“I will do what you please,” she said, “but, first, tell me who is the young man in the yellow kaftan?”
Then the Pelican began to describe his friend in such terms that the lady was filled with admiration, and calling a black slave, sent him immediately to the city. All that night she could not sleep for thinking of the young man in yellow, and, on the evening of full moon, she determined to see him for herself. So she bribed a servant to bring her the blue gown and black veil of a peasant woman, and, having dressed herself in them, she hid her own clothes in the jessamine-arbour in the garden and slipped out by a little hidden gate in the wall.
Now the black slave whom she had sent with the message was full of greed and cunning, so he went straight to the Prince on his return and said, “My lord, give me money, for I have discovered an infamous plot.”
And he told him how the lady had summoned a young man from the bazaar to meet her, at full moon, at the Sheikh’s tomb by the Nile. Prince Hassan was filled with rage, for in Egypt it is not the custom that ladies go alone to meet strange young men; and he also dressed himself and mounted his horse to ride to the tomb, having wrapped himself in a cloak that none might know him. The only person who was not on the road, journeying to the spot, was the Pelican.

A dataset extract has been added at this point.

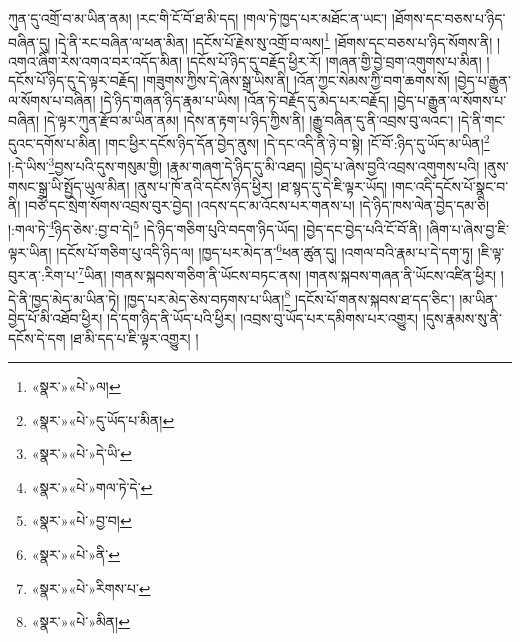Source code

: ཀུན་དུ་འགྲོ་བ་མ་ཡིན་ནམ། །རང་གི་ངོ་བོ་ཐ་མི་དད། །གལ་ཏེ་ཁྱད་པར་མཐོང་ན་ཡང་། །ཐོགས་དང་བཅས་པ་ཉིད་བཞིན་དུ། །དེ་ནི་རང་བཞིན་ལ་ཕན་མིན། །དངོས་པོ་རྗེས་སུ་འགྲོ་བ་ལས།\footnote{«སྣར་»«པེ་»ལ།} །ཐོགས་དང་བཅས་པ་ཉིད་སོགས་ནི། །འགའ་ཞིག་རེས་འགའ་བར་འདོད་མིན། །དངོས་པོ་ཉིད་དུ་བརྗོད་ཕྱིར་རོ། །གཞན་གྱི་བྱེ་བྲག་འགུགས་པ་མིན། །དངོས་པོ་ཉིད་དུ་དེ་ལྟར་བརྗོད། །གཟུགས་ཀྱིས་དེ་ཞེས་སྒྲ་ཡིས་ནི། །འོན་ཀྱང་སེམས་ཀྱི་བག་ཆགས་སོ། །བྱེད་པ་རྒྱུན་ལ་སོགས་པ་བཞིན། །དེ་ཉིད་གཞན་ཉིད་རྣམ་པ་ཡིས། །འོན་ཏེ་བརྗོད་དུ་མེད་པར་བརྗོད། །བྱེད་པ་རྒྱུན་ལ་སོགས་པ་བཞིན། །དེ་ལྟར་ཀུན་རྫོབ་མ་ཡིན་ནམ། །དེས་ན་རྟག་པ་ཉིད་ཀྱིས་ནི། །རྒྱུ་བཞིན་དུ་ནི་འབྲས་བུ་ལའང་། །དེ་ནི་གང་དུའང་དགོས་པ་མིན། །གང་ཕྱིར་དངོས་ཉིད་དོན་བྱེད་ནུས། །དེ་དང་འདི་ནི་ཉེ་བ་སྟེ། །ངོ་བོ་:ཉིད་དུ་ཡོད་མ་ཡིན།\footnote{«སྣར་»«པེ་»དུ་ཡོད་པ་མིན།} །:དེ་ཡིས་\footnote{«སྣར་»«པེ་»དེ་ཡི་}བྱས་པའི་དུས་གསུམ་གྱི། །རྣམ་གཞག་དེ་ཉིད་དུ་མི་འཐད། །བྱེད་པ་ཞེས་བྱའི་འབྲས་འགུགས་པའི། །ནུས་གསང་སྒྲ་ཡི་སྤྱོད་ཡུལ་མིན། །ནུས་པ་ཁོ་ནའི་དངོས་ཉིད་ཕྱིར། །ཐ་སྙད་དུ་དེ་ཇི་ལྟར་ཡོད། །གང་འདི་དངོས་པོ་སྣང་བ་ནི། །བཙོ་དང་སྲེག་སོགས་འབྲས་བུར་བྱེད། །འདས་དང་མ་འོངས་པར་གནས་པ། །དེ་ཉིད་ཁས་ལེན་བྱེད་དམ་ཅི། །:གལ་ཏེ་\footnote{«སྣར་»«པེ་»གལ་ཏེ་དེ་}ཉིད་ཅེས་:བྱ་བ་དེ།\footnote{«སྣར་»«པེ་»བྱ་བ།} །དེ་ཉིད་གཅིག་པུའི་བདག་ཉིད་ཡོད། །བྱེད་དང་བྱེད་པའི་ངོ་བོ་ནི། །ཞིག་པ་ཞེས་བྱ་ཇི་ལྟར་ཡིན། །དངོས་པོ་གཅིག་པུ་འདི་ཉིད་ལ། །ཁྱད་པར་མེད་ན་\footnote{«སྣར་»«པེ་»ནི་}ཕན་ཚུན་དུ། །འགལ་བའི་རྣམ་པ་དེ་དག་ཏུ། །ཇི་ལྟ་བུར་ན་:རིག་པ་\footnote{«སྣར་»«པེ་»རིགས་པ་}ཡིན། །གནས་སྐབས་གཅིག་ནི་ཡོངས་བཏང་ནས། །གནས་སྐབས་གཞན་ནི་ཡོངས་འཛིན་ཕྱིར། །དེ་ནི་ཁྱད་མེད་མ་ཡིན་ཏེ། །ཁྱད་པར་མེད་ཅེས་བཏགས་པ་ཡིན།\footnote{«སྣར་»«པེ་»མིན།} །དངོས་པོ་གནས་སྐབས་ཐ་དད་ཅིང་། །མ་ཡིན་བྱེད་པོ་མི་འཐོབ་ཕྱིར། །དེ་དག་ཉིད་ནི་ཡོད་པའི་ཕྱིར། །འབྲས་བུ་ཡོད་པར་དམིགས་པར་འགྱུར། །དུས་རྣམས་སུ་ནི་དངོས་དེ་དག །ཐ་མི་དད་པ་ཇི་ལྟར་འགྱུར། །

The first to arrive at the tomb was the young man in yellow; his heart glowed, for he knew that the Pelican had sent the message and guessed that the wise bird had made this plan that he might meet his love. So he sat down to wait under the palm-trees and listened to the creak of the well-wheels in the fields. Presently he heard a footstep and saw a woman come gliding between the stems, but as he rushed forward to embrace her, he perceived that it was not the melon girl but a stranger.
“What are you doing here?” he cried, in wrath at his disappointment. “Off with you, or I will throw you into the river!”
The lady, who had hoped that her beauty would have made him fall in love with her on the spot, was terrified and ran away; but when she had gone a few yards, curiosity overcame her and she turned back, unnoticed by the young man, and slipped behind the tomb.